● **Task description**
Look below for the line that contains "VUW ECS Students", then copy it and each following line exactly, through and including the line that contains "5. Create a".
---------- Input data
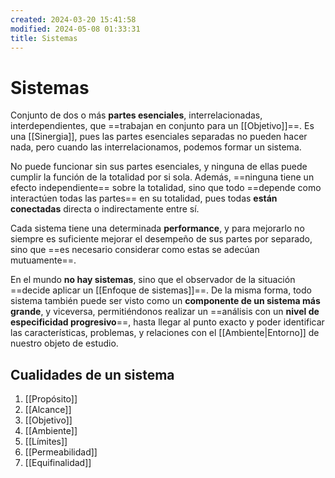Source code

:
 ```yaml
---
created: 2024-03-20 15:41:58
modified: 2024-05-08 01:33:31
title: Sistemas
---
```


# Sistemas

Conjunto de dos o más **partes esenciales**, interrelacionadas, interdependientes, que ==trabajan en conjunto para un [[Objetivo]]==. Es una [[Sinergia]], pues las partes esenciales separadas no pueden hacer nada, pero cuando las interrelacionamos, podemos formar un sistema.

No puede funcionar sin sus partes esenciales, y ninguna de ellas puede cumplir la función de la totalidad por si sola. Además, ==ninguna tiene un efecto independiente== sobre la totalidad, sino que todo ==depende como interactúen todas las partes== en su totalidad, pues todas **están conectadas** directa o indirectamente entre sí.

Cada sistema tiene una determinada **performance**, y para mejorarlo no siempre es suficiente mejorar el desempeño de sus partes por separado, sino que ==es necesario considerar como estas se adecúan mutuamente==.

En el mundo **no hay sistemas**, sino que el observador de la situación ==decide aplicar un [[Enfoque de sistemas]]==. De la misma forma, todo sistema también puede ser visto como un **componente de un sistema más grande**, y viceversa, permitiéndonos realizar un ==análisis con un **nivel de especificidad progresivo**==, hasta llegar al punto exacto y poder identificar las características, problemas, y relaciones con el [[Ambiente|Entorno]] de nuestro objeto de estudio.

## Cualidades de un sistema

1. [[Propósito]]
2. [[Alcance]]
3. [[Objetivo]]
4. [[Ambiente]]
5. [[Límites]]
6. [[Permeabilidad]]
7. [[Equifinalidad]]
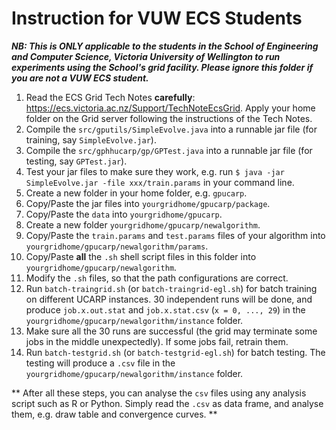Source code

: # Instruction for VUW ECS Students

***NB: This is ONLY applicable to the students in the School of Engineering and Computer Science, Victoria University of Wellington to run experiments using the School's grid facility. Please ignore this folder if you are not a VUW ECS student.***

1. Read the ECS Grid Tech Notes **carefully**: https://ecs.victoria.ac.nz/Support/TechNoteEcsGrid. Apply your home folder on the Grid server following the instructions of the Tech Notes.
2. Compile the ```src/gputils/SimpleEvolve.java``` into a runnable jar file (for training, say ```SimpleEvolve.jar```).
3. Compile the ```src/gphhucarp/gp/GPTest.java``` into a runnable jar file (for testing, say ```GPTest.jar```).
4. Test your jar files to make sure they work, e.g. run ```$ java -jar SimpleEvolve.jar -file xxx/train.params``` in your command line.
5. Create a new folder in your home folder, e.g. ```gpucarp```.
6. Copy/Paste the jar files into ```yourgridhome/gpucarp/package```.
7. Copy/Paste the ```data``` into ```yourgridhome/gpucarp```.
8. Create a new folder ```yourgridhome/gpucarp/newalgorithm```.
9. Copy/Paste the ```train.params``` and ```test.params``` files of your algorithm into ```yourgridhome/gpucarp/newalgorithm/params```.
10. Copy/Paste **all** the ```.sh``` shell script files in this folder into ```yourgridhome/gpucarp/newalgorithm```.
11. Modify the ```.sh``` files, so that the path configurations are correct.
12. Run ```batch-traingrid.sh``` (or ```batch-traingrid-egl.sh```) for batch training on different UCARP instances. 30 independent runs will be done, and produce ```job.x.out.stat``` and ```job.x.stat.csv``` (```x = 0, ..., 29```) in the ```yourgridhome/gpucarp/newalgorithm/instance``` folder.
13. Make sure all the 30 runs are successful (the grid may terminate some jobs in the middle unexpectedly). If some jobs fail, retrain them.
14. Run ```batch-testgrid.sh``` (or ```batch-testgrid-egl.sh```) for batch testing. The testing will produce a ```.csv``` file in the ```yourgridhome/gpucarp/newalgorithm/instance``` folder.

** After all these steps, you can analyse the ```csv``` files using any analysis script such as R or Python. Simply read the ```.csv``` as data frame, and analyse them, e.g. draw table and convergence curves. **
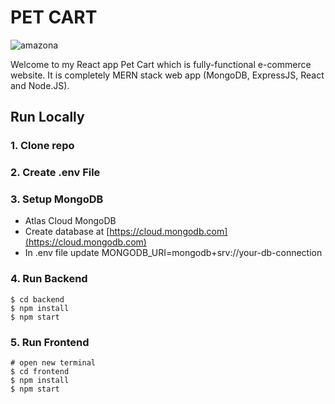 
# PET CART

![amazona](/frontend/public/images/pet.png)

Welcome to my React app Pet Cart which is fully-functional e-commerce website. It is completely MERN stack web app (MongoDB, ExpressJS, React and Node.JS).


## Run Locally

### 1. Clone repo
### 2. Create .env File
### 3. Setup MongoDB
-  Atlas Cloud MongoDB
  - Create database at [https://cloud.mongodb.com](https://cloud.mongodb.com)
  - In .env file update MONGODB_URI=mongodb+srv://your-db-connection

### 4. Run Backend

```
$ cd backend
$ npm install
$ npm start
```

### 5. Run Frontend

```
# open new terminal
$ cd frontend
$ npm install
$ npm start
```
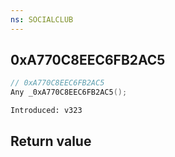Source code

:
 ```yaml
---
ns: SOCIALCLUB
---
```

## 0xA770C8EEC6FB2AC5

```c
// 0xA770C8EEC6FB2AC5
Any _0xA770C8EEC6FB2AC5();
```

```
Introduced: v323
```


## Return value
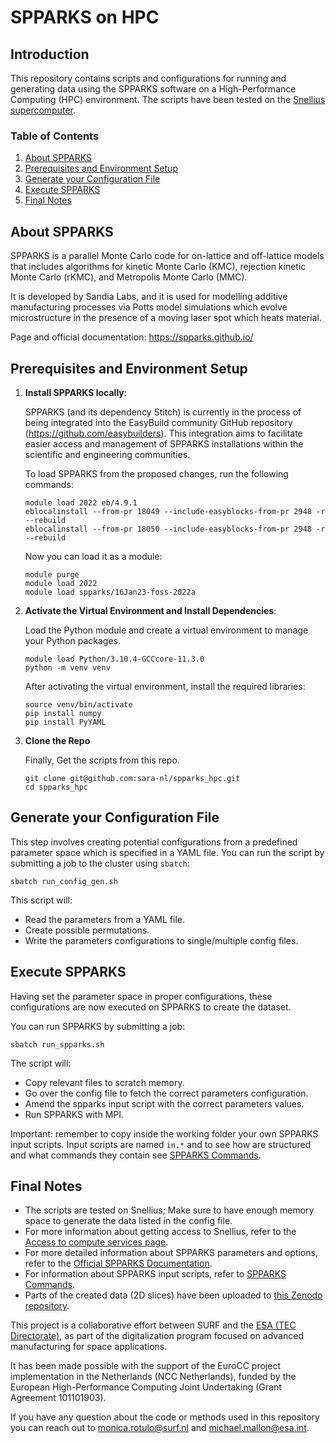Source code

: # SPPARKS on HPC

## Introduction
This repository contains scripts and configurations for running and generating data using the SPPARKS software on a High-Performance Computing (HPC) environment. The scripts have been tested on the [Snellius supercomputer](https://www.surf.nl/en/services/snellius-the-national-supercomputer).

### Table of Contents
1. [About SPPARKS](#about-spparks)
2. [Prerequisites and Environment Setup](#prerequisites-and-environment-setup)
3. [Generate your Configuration File](#generate-your-configuration-file)
4. [Execute SPPARKS](#execute-spparks)
5. [Final Notes](#final-notes)

## About SPPARKS 
SPPARKS is a parallel Monte Carlo code for on-lattice and off-lattice models that includes algorithms for kinetic Monte Carlo (KMC), rejection kinetic Monte Carlo (rKMC), and Metropolis Monte Carlo (MMC). 

It is developed by Sandia Labs, and it is used for modelling additive manufacturing processes via Potts model simulations which evolve microstructure in the presence of a moving laser spot which heats material.

Page and official documentation: https://spparks.github.io/

## Prerequisites and Environment Setup

1. **Install SPPARKS locally**:  

   SPPARKS (and its dependency Stitch) is currently in the process of being integrated into the EasyBuild community GitHub repository (https://github.com/easybuilders). This integration aims to facilitate easier access and management of SPPARKS installations within the scientific and engineering communities.
   
   To load SPPARKS from the proposed changes, run the following commands:
   ```
   module load 2022 eb/4.9.1
   eblocalinstall --from-pr 18049 --include-easyblocks-from-pr 2948 -r --rebuild
   eblocalinstall --from-pr 18050 --include-easyblocks-from-pr 2948 -r --rebuild
   ```
   Now you can load it as a module:
   ```
   module purge
   module load 2022 
   module load spparks/16Jan23-foss-2022a
   ``` 
2. **Activate the Virtual Environment and Install Dependencies**:
   
   Load the Python module and create a virtual environment to manage your Python packages.
   ```
   module load Python/3.10.4-GCCcore-11.3.0
   python -m venv venv
   ```
   After activating the virtual environment, install the required libraries:
   ```
   source venv/bin/activate
   pip install numpy
   pip install PyYAML
   ```
3. **Clone the Repo**
   
   Finally, Get the scripts from this repo.
   ```
   git clone git@github.com:sara-nl/spparks_hpc.git
   cd spparks_hpc
   ```

## Generate your Configuration File
This step involves creating potential configurations from a predefined parameter space which is specified in a YAML file.
You can run the script by submitting a job to the cluster using `sbatch`:
```
sbatch run_config_gen.sh
```
This script will:
- Read the parameters from a YAML file.
- Create possible permutations.
- Write the parameters configurations to single/multiple config files. 

## Execute SPPARKS
Having set the parameter space in proper configurations, these configurations are now executed on SPPARKS to create the dataset.

You can run SPPARKS by submitting a job:
```
sbatch run_spparks.sh
```

The script will:
- Copy relevant files to scratch memory.
- Go over the config file to fetch the correct parameters configuration.
- Amend the spparks input script with the correct parameters values.
- Run SPPARKS with MPI.

Important: remember to copy inside the working folder your own SPPARKS input scripts. Input scripts are named `in.*` and to see how are structured and what commands they contain see [SPPARKS Commands](https://spparks.github.io/doc/Section_commands.html).

## Final Notes
- The scripts are tested on Snellius; Make sure to have enough memory space to generate the data listed in the config file.
- For more information about getting access to Snellius, refer to the [Access to compute services page](https://www.surf.nl/en/access-to-compute-services). 
- For more detailed information about SPPARKS parameters and options, refer to the [Official SPPARKS Documentation](https://spparks.github.io/doc/app_am_ellipsoid.html).
- For information about SPPARKS input scripts, refer to [SPPARKS Commands](https://spparks.github.io/doc/Section_commands.html).
- Parts of the created data (2D slices) have been uploaded to [this Zenodo repository](https://doi.org/10.5281/zenodo.11209659).

This project is a collaborative effort between SURF and the [ESA (TEC Directorate)](https://technology.esa.int/), as part of the digitalization program focused on advanced manufacturing for space applications.

It has been made possible with the support of the EuroCC project implementation in the Netherlands (NCC
Netherlands), funded by the European High-Performance Computing Joint Undertaking (Grant Agreement 101101903).

If you have any question about the code or methods used in this repository you can reach out to monica.rotulo@surf.nl and michael.mallon@esa.int.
--------------------
● **Written reply**
: # Instruction for VUW ECS Students

***NB: This is ONLY applicable to the students in the School of Engineering and Computer Science, Victoria University of Wellington to run experiments using the School's grid facility. Please ignore this folder if you are not a VUW ECS student.***

1. Read the ECS Grid Tech Notes **carefully**: https://ecs.victoria.ac.nz/Support/TechNoteEcsGrid. Apply your home folder on the Grid server following the instructions of the Tech Notes.
2. Compile the ```src/gputils/SimpleEvolve.java``` into a runnable jar file (for training, say ```SimpleEvolve.jar```).
3. Compile the ```src/gphhucarp/gp/GPTest.java``` into a runnable jar file (for testing, say ```GPTest.jar```).
4. Test your jar files to make sure they work, e.g. run ```$ java -jar SimpleEvolve.jar -file xxx/train.params``` in your command line.
5. Create a new folder in your home folder, e.g. ```gpucarp```.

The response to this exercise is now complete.